Stock cultures of these cells are stored in liquid nitrogen (-196°C). The cultures are checked for mycoplasma contamination. Cell density will be preferably kept below 1 x 106 cells/mL.
Key result
Species / strain:
mouse lymphoma L5178Y cells
Metabolic activation:
with and without
Genotoxicity:
negative
Cytotoxicity / choice of top concentrations:
no cytotoxicity, but tested up to precipitating concentrations
Vehicle controls validity:
valid
Untreated negative controls validity:
not applicable
Positive controls validity:
valid
Additional information on results:
Alkaterge E precipitated in the exposure medium at concentrations of 38 μg/mL and above. Alkaterge E was tested beyond the limit of the solubility to obtain adequate cytotoxicity data, the concentration used as the highest test item concentration for the dose-range finding test was 150 μg/mL.

Dose-range Finding Test
In the dose-range finding test, L5178Y mouse lymphoma cells were treated with a test item concentration range of from 4.7 to 150 µg/mL in the absence of S9-mix with a 3 and 24 hour treatment period and with a range of from 4.3 to 136 µg/mL in the presence of S9-mix with a 3 hour treatment period. In the absence of S9-mix, the relative suspension growth was 16% at the test item concentration of 38 μg/mL compared to the relative suspension growth of the solvent control. No cell survival was observed at test item concentrations of 75 μg/mL and above. In the presence of S9-mix, the relative suspension growth was 5% at the test item concentration of 136 μg/mL compared to the relative suspension growth of the solvent control. Due to a technical error, the dose level of 150 µg/mL was not used for cytotoxicity determination. The relative suspension growth was 36% at the test item concentration of 19 μg/mL compared to the relative suspension growth of the solvent control. No or hardly any cell survival was observed at the test item concentrations of 38 μg/mL and above.

First Mutagenicity Test
Based on the results of the dose-range finding test, the following dose-range was selected for the first mutagenicity test:
Without S9-mix: 0.074, 0.15, 0.3, 0.6, 1.2, 2.4, 4.8, 9.5, 15, 19, 25 and 38 μg/mL exposure medium.
With S9-mix: 0.074, 0.15, 0.3, 0.6, 1.2, 2.4, 4.8, 9.5, 19 and 38 μg/mL exposure medium.

Evaluation of toxicity
In the absence of S9-mix, the dose levels of 0.074 to 15 μg/mL showed no cytotoxicity or showed an inconsistent RSG (0.074 µg/mL). Therefore, the dose levels of 0.074, 0.3, 1.2 and 9.5 µg/mL were not regarded relevant for mutation frequency measurement. In the presence of S9-mix, no cytotoxicity was observed. Therefore, the dose levels of 0.074 and 0.15 µg/mL were not regarded relevant for mutation frequency measurement. The dose levels selected to measure mutation frequencies at the TK-locus were:
Without S9-mix: 0.15, 0.6, 2.4, 4.8, 15, 19, 25 and 38 μg/mL exposure medium.
With S9-mix: 0.3, 0.6, 1.2, 2.4, 4.8, 9.5, 19 and 38 μg/mL exposure medium.

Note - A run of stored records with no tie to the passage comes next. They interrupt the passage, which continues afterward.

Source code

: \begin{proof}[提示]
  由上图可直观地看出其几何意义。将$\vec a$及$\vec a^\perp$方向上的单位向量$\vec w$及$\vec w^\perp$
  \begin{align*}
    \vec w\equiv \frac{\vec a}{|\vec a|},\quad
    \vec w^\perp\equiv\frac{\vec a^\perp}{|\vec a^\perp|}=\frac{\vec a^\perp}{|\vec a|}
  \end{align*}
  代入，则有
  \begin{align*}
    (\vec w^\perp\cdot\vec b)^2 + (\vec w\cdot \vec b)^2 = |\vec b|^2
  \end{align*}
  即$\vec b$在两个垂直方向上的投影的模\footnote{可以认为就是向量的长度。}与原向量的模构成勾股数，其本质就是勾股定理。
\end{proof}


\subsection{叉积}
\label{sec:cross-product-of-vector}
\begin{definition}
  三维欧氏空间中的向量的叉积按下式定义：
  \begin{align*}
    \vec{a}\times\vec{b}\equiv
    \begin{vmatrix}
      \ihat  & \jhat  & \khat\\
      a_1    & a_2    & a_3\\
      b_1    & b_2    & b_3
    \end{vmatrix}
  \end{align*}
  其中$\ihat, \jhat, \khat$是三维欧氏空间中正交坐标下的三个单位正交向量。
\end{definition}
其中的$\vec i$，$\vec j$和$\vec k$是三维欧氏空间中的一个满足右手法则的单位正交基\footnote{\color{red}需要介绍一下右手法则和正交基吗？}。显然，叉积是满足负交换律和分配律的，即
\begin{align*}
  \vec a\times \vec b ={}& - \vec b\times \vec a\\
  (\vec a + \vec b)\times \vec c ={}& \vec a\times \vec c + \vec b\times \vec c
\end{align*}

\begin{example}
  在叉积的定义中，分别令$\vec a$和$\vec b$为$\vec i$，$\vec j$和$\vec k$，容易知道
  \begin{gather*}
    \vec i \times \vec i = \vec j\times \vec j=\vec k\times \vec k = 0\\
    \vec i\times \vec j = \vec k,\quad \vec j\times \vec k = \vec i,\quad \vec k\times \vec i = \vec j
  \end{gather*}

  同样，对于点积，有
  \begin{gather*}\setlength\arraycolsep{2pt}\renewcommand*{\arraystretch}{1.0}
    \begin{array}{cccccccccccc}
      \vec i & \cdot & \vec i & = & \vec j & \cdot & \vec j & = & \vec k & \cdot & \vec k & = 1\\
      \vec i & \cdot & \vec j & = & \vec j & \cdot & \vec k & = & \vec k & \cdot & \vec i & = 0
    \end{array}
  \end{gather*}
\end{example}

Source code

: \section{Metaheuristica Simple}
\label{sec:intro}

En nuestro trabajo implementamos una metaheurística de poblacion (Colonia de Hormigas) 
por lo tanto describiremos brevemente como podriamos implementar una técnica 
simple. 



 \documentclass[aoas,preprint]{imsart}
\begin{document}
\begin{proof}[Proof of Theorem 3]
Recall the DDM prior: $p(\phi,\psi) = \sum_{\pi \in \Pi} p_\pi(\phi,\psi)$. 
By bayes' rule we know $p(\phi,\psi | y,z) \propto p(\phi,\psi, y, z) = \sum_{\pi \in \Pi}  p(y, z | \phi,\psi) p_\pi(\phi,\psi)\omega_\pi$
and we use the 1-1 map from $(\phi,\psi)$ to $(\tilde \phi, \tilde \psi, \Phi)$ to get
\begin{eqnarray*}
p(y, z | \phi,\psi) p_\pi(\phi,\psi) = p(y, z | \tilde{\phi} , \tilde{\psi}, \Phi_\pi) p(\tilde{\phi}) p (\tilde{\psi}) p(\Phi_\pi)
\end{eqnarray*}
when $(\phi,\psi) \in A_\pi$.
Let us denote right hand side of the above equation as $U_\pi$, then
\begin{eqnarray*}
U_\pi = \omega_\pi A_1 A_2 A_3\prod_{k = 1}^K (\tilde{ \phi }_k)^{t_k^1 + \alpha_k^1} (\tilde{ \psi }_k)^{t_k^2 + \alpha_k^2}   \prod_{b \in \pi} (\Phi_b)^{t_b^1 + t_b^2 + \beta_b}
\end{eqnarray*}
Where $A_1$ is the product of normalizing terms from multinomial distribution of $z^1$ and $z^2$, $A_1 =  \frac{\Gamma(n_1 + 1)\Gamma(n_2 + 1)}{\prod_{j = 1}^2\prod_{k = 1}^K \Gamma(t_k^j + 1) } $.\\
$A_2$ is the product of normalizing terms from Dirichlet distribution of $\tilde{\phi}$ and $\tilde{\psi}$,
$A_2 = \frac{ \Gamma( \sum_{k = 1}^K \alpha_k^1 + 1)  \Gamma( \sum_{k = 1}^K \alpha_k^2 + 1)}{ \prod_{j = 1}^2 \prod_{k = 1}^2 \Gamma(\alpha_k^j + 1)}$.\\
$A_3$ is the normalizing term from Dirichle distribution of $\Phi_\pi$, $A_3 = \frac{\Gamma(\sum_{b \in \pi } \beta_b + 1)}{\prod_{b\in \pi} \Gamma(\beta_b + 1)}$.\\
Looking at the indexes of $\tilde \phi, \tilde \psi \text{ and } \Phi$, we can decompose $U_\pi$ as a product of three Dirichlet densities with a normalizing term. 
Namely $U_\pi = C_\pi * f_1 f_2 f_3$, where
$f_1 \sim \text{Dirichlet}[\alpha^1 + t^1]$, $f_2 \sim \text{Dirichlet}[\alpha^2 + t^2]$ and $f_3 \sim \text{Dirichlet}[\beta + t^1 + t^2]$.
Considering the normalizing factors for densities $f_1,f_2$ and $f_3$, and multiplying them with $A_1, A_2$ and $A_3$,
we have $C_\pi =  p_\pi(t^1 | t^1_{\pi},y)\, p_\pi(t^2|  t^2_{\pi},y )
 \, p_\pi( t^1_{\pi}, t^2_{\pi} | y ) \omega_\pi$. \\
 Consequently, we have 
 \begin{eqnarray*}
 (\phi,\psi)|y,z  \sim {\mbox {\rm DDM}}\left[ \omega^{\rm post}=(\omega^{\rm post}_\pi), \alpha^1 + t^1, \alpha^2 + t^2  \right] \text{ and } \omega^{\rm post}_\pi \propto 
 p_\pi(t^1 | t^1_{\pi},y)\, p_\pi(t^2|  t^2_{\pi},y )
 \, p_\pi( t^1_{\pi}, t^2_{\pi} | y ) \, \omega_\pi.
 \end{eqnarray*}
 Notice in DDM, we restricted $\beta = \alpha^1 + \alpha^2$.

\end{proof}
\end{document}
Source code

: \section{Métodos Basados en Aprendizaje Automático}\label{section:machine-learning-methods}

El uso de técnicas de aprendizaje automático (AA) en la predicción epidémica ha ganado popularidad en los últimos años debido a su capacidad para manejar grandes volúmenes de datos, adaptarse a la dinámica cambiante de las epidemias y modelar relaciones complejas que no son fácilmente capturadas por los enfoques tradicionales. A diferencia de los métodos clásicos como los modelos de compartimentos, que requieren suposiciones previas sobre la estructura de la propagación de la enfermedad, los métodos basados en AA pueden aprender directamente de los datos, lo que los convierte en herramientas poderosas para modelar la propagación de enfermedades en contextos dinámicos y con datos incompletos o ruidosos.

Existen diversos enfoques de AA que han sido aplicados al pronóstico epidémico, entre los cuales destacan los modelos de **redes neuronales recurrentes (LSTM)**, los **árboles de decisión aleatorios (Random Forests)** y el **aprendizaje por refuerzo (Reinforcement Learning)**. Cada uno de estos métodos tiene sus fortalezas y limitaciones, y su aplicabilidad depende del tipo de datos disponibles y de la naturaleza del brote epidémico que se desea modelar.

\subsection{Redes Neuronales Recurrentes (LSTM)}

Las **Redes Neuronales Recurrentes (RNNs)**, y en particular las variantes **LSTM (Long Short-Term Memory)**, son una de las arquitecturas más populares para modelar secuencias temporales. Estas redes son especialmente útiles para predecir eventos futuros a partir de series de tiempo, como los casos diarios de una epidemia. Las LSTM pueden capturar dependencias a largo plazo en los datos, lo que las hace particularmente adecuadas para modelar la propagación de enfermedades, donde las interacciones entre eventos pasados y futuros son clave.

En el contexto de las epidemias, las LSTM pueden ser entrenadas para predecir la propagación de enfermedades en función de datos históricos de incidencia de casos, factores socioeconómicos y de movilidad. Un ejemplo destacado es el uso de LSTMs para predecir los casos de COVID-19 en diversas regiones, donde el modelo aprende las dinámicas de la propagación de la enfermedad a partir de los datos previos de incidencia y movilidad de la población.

In the absence of S9-mix, the relative total growth was 7% and 36% at the concentrations of 25 and 38 µg/mL, respectively.In the presence of S9-mix, no toxicity was observed up to and including the highest tested dose level.

Evaluation of the mutagenicity
No significant increase in the mutation frequency at the TK locus was observed after treatment with Alkaterge E either in the absence or in the presence of S9-mix. The numbers of small and large colonies in the Alkaterge E treated cultures were comparable to the numbers of small and large colonies of the solvent controls.

Second Mutagenicity Test
To obtain more information about the possible mutagenicity of Alkaterge E, a second mutation experiment was performed in the absence of S9-mix with a 24 hour treatment period. Based on the results of the dose-range finding test, the following dose levels were selected for mutagenicity testing: 0.63, 1.25, 2.5, 5, 10, 15, 20, 25, 30 and 40 µg/mL exposure medium. Further investigation showed that at a concentration of 30 µg/mL Alkaterge E already precipitated in the exposure medium.

Evaluation of toxicity
The dose levels of 30 and 40 μg/mL were not used for mutation frequency measurement, since these dose levels were too toxic for further testing. The dose levels selected to measure mutation frequencies at the TK-locus were: 0.63, 1.25, 2.5, 5, 10, 15, 20 and 25 µg/mL exposure medium. The relative total growth of the highest test item was 14% compared to the total growth of the solvent controls.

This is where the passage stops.